Scendo dalla barca che dalla grande nave mi ha portato qui. Sono spaesato, l’agitazione è tale che vorrei tornare indietro, ma Spencer si è allontanato subito dalla riva, ora non posso che avanzare. Che mi è saltato in mente di dare retta a quei matti? Ce ne fosse uno sano, in quel gruppo!
So per certo che, seduta al bistrot affacciato sul molo – un bar a imitazione di una Parigi d’epoca – Lei mi attende. Cammino lungo il porticciolo, attraverso la passerella sospesa nella luce del tardo pomeriggio, sotto di me lo sciabordio lento. Non sono sicuro che possa riconoscermi tra il riflesso dell’acqua e dell’acciaio, la struttura moderna allontana il ricordo del posto che era, eppure rimane quel fascino retrò che tanto ama e mi dico che non fa differenza che epoca sia. Basta che sia me stesso, in fin dei conti arrivo dal suo Altrove.
Che importa che sembianze ho oggi?
La riconosco subito, sarà il modo di sedersi, saranno quelle scarpe eleganti dopo che per anni l’ho vista scalza e nuda, ma è proprio quel particolare e la sua delicatezza, a farmela riconoscere tra mille. Strascico i piedi, d’improvviso ho paura di aver azzardato il passo. Potevo chiedere a Jim di accompagnarmi, o seguire lo strano consiglio di Tarrant, di mettermi un cappello, o chiedere in prestito i sassolini del suo sentiero. Qualsiasi cosa mi potesse far riconoscere nell’immediato, evitandomi l’imbarazzo.

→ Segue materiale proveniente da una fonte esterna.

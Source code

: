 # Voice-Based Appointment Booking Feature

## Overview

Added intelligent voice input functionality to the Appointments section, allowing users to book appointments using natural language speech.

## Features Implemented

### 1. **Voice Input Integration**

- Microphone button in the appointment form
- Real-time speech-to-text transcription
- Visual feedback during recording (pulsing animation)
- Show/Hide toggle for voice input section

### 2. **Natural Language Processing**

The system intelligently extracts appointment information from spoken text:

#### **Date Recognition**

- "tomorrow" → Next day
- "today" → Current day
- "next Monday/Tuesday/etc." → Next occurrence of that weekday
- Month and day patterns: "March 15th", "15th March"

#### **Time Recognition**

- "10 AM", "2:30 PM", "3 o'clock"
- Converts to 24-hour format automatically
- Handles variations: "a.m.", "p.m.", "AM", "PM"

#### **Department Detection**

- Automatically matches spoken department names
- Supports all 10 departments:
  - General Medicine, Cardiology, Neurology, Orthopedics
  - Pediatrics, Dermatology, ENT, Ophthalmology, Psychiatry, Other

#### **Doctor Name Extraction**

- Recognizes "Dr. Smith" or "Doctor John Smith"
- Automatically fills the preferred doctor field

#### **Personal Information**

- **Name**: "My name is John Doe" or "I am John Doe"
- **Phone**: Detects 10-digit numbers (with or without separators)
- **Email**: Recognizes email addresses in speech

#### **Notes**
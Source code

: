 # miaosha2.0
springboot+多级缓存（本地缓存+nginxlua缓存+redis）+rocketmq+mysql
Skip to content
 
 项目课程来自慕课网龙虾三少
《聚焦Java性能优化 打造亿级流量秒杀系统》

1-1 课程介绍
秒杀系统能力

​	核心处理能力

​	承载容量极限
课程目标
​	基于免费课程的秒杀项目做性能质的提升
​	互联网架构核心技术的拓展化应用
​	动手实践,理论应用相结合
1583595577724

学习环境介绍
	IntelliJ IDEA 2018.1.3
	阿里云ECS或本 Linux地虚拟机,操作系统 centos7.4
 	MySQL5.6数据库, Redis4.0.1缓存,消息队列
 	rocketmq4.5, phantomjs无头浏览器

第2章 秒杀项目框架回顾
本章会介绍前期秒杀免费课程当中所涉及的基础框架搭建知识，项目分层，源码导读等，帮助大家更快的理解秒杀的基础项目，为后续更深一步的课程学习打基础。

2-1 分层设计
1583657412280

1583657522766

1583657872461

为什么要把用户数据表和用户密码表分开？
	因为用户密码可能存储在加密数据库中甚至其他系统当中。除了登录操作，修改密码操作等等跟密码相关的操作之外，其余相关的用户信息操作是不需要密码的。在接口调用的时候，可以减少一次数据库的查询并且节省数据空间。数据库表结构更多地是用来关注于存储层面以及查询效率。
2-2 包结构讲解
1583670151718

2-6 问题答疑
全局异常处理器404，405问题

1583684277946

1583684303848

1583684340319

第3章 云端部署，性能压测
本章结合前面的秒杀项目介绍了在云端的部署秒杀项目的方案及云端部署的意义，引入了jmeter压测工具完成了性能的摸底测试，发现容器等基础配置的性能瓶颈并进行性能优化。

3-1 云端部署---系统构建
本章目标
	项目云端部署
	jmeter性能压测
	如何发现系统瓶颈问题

Ho ancora la giacca sul braccio, le scarpe me le hanno lucidate con lo sputo quei pirati, e i pantaloni con le pinces non sono lisciati per bene – ma che posso pretendere, è stata Nina a stirarli per me! -, così mi passo la mano tra i capelli e che importa se la riga non sarà pettinata? Faccio così quando sono nervoso e non lo sono da decenni, credo.
Mi fermo dietro il pilastro, mi volto verso l’acqua e vedo la bella imbarcazione alla ferma, quella nave della fantasia di qualcuno, il fiore d’Oro, dicono. Sospiro, infilo la giacca chiara e avanzo. Voglia di fumare, infilo la mano in tasca, non voglio che si vedano le mie dita tremare.
Lei indossa un abito estivo e leggero, è dello stesso azzurro chiaro di quello che indossava nel 1951, la sera prima che partissi con Alberto, ma adesso ha una sicurezza maggiore. I capelli non li porta più in morbide onde, immagino che la moda sia cambiata e mi chiedo se il mio abbigliamento sia consono, adesso ha un taglio liscio che le sfiora le spalle abbronzate e il colore è più chiaro del suo biondo naturale, è il colore di quando era bambina.
Si è servita e sorseggia del vino, i miei preparativi impacciati hanno tardato il mio arrivo, ma che importa, ormai sono qui. Non sembra arrabbiata, se lo fosse, me ne accorgerei, conosco ogni suo atteggiamento. È che aspetta tutt’altra persona!
Un passo, due, ecco che le sono davanti.
Mi fermo e lei alza il braccio per schermarsi gli occhi, mentre volge il viso per guardarmi.
«Aspettavi Nina, lo so, ma ci sono io.», dico mangiandomi un po’ le parole.
Lei resta seria e mi fa segno di sedermi. Mi accomodo rigido e ubbidiente, il piede impaziente pronto a scappare.
Ora il sole non l’acceca e può guardarmi in volto. La guardo come se fosse la prima volta, mi sento sotto esame e sono nervoso, ma mi riempio la memoria dei suoi lineamenti. Ha gli occhi d’oro, pieni di fiducia, caldi di sole e corposi come il miele. Mi scruta e mi affretto ad escogitare una giustificazione, temendo che possa andarsene senza darmi possibilità di spiegare.
Lei beve un altro sorso e sorride leggermente, quasi mi avesse letto nei pensieri, mi rassicura: «Non scapperò, non chiuderò la porta prima ancora d’averla aperta. Hai gli occhi di Nina, non avrò paura di te, davvero. Come ti chiami?», domanda infine con la sua bella voce che pare fatta di campanelli.
Capisco che domanda il mio nome solo per avere una conferma, ma posso udire la furia spaventata del suo cuore e so che posso perderla ancora. Troppe volte è fuggita identificandomi con qualcun altro, troppe volte ha inseguito l’uomo sbagliato credendo fossi io. Devo trattenerla, so che altrimenti sparirà, aspetterò la fine serata per dirle la verità e svelarmi, comincerò con darle un’identità che la rassicuri: «Sono Antonio.»
Lei scoppia a ridere di gioia: «No, che non lo sei! » e i suoi occhi dorati luccicano complici, divertiti e felici, cancellando il resto intorno a noi.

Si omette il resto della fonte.